CAMP RED CLOUD, South Korea -- A new 24-hour suicide prevention hotline has been established by U.S. Army Garrison Red Cloud and Area I for anyone in Warrior Country considering suicide or trying to help someone who may be suicidal.

The Hotline number is: 010-3762-0457.

USAG Red Cloud and Area I took the step last week to ensure that members of the community can contact a suicide prevention counselor within Warrior Country, seven days a week, day or night.

The new hotline comes as the garrison plays its part in observing Suicide Prevention Month, an Army-wide effort to help curb suicides within the Army family.

The total number of Army suicides in 2012 had risen to 233 as of Sept. 24, an increase of 11 deaths from where the total had stood 12 days earlier, Sept. 13, according to Army records.

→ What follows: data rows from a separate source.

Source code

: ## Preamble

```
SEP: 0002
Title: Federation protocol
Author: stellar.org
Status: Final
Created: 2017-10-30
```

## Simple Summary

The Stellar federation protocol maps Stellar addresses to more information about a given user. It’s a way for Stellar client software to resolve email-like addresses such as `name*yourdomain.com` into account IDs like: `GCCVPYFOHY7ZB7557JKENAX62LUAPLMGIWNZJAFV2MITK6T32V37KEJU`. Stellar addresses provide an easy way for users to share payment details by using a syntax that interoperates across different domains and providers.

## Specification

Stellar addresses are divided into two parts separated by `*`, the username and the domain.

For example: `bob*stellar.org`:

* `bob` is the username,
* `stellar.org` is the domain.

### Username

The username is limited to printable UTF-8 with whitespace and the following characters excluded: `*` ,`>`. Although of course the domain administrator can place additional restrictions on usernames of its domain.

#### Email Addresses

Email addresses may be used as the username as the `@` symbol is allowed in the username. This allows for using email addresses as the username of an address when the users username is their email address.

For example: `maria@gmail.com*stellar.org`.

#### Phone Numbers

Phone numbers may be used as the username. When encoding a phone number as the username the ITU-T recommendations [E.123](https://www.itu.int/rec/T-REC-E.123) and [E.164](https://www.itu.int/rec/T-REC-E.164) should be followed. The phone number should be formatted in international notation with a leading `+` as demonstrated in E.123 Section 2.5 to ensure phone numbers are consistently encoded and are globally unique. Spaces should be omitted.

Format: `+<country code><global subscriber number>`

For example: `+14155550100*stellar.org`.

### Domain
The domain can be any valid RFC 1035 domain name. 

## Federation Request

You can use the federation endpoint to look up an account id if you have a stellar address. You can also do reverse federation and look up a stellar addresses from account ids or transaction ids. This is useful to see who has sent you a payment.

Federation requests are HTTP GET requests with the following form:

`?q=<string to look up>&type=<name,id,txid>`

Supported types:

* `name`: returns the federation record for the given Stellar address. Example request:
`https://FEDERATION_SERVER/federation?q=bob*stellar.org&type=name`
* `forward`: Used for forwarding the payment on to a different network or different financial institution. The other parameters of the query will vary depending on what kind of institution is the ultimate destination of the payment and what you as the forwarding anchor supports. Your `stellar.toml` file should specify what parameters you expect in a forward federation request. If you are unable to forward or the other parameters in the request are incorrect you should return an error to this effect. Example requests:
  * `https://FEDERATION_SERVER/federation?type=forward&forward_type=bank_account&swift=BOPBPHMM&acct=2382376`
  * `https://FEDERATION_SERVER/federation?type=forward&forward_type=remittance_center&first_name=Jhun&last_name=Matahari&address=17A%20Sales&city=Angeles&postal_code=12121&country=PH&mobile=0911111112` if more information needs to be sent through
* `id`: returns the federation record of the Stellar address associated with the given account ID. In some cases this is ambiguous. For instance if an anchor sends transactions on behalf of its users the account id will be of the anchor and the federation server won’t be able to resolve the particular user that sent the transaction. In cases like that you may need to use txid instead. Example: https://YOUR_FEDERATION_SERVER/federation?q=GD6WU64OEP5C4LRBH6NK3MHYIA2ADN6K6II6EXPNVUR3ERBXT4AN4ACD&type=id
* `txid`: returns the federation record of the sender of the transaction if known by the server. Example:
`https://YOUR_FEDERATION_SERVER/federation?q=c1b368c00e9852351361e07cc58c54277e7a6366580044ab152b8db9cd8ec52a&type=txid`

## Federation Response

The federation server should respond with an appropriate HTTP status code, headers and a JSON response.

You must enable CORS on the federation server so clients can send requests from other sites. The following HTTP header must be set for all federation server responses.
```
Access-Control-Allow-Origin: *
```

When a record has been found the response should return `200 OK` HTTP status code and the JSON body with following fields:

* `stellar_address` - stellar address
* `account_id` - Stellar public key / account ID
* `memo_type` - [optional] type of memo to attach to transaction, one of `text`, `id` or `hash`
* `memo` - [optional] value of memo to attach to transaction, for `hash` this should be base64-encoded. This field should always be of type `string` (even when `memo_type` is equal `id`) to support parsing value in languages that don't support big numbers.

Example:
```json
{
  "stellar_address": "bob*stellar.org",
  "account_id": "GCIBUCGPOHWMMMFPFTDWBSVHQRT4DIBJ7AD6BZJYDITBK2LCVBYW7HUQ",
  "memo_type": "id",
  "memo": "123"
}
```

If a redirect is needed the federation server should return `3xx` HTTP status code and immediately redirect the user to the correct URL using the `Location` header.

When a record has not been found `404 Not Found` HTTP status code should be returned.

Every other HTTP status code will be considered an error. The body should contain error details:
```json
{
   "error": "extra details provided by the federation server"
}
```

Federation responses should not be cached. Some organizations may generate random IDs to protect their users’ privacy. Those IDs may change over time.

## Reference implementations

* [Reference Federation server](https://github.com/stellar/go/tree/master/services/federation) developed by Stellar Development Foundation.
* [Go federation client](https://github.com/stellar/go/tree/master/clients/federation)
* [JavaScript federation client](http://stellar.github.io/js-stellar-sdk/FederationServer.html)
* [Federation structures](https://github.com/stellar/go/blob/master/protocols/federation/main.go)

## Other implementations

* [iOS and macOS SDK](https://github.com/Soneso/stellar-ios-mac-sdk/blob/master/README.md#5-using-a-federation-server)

"Establishing this new 24-hour Area I suicide prevention hotline number is one of the most important things we can do for the Army family here in Warrior Country," said Col. John M. Scott, commander, USAG Red Cloud and Area I.

"It gives our Soldiers, civilians and family members a fast, one-stop way of getting immediate help from a trained counselor, any time of day or night," he said. "And this help is for anyone who needs it -- a person considering suicide or trying to help someone they think may be considering suicide.

"This is Suicide Prevention Month," Scott noted, "and therefore an especially good time for me to remind all members of the Warrior Country family that each person has a role to play in caring for other members of our community.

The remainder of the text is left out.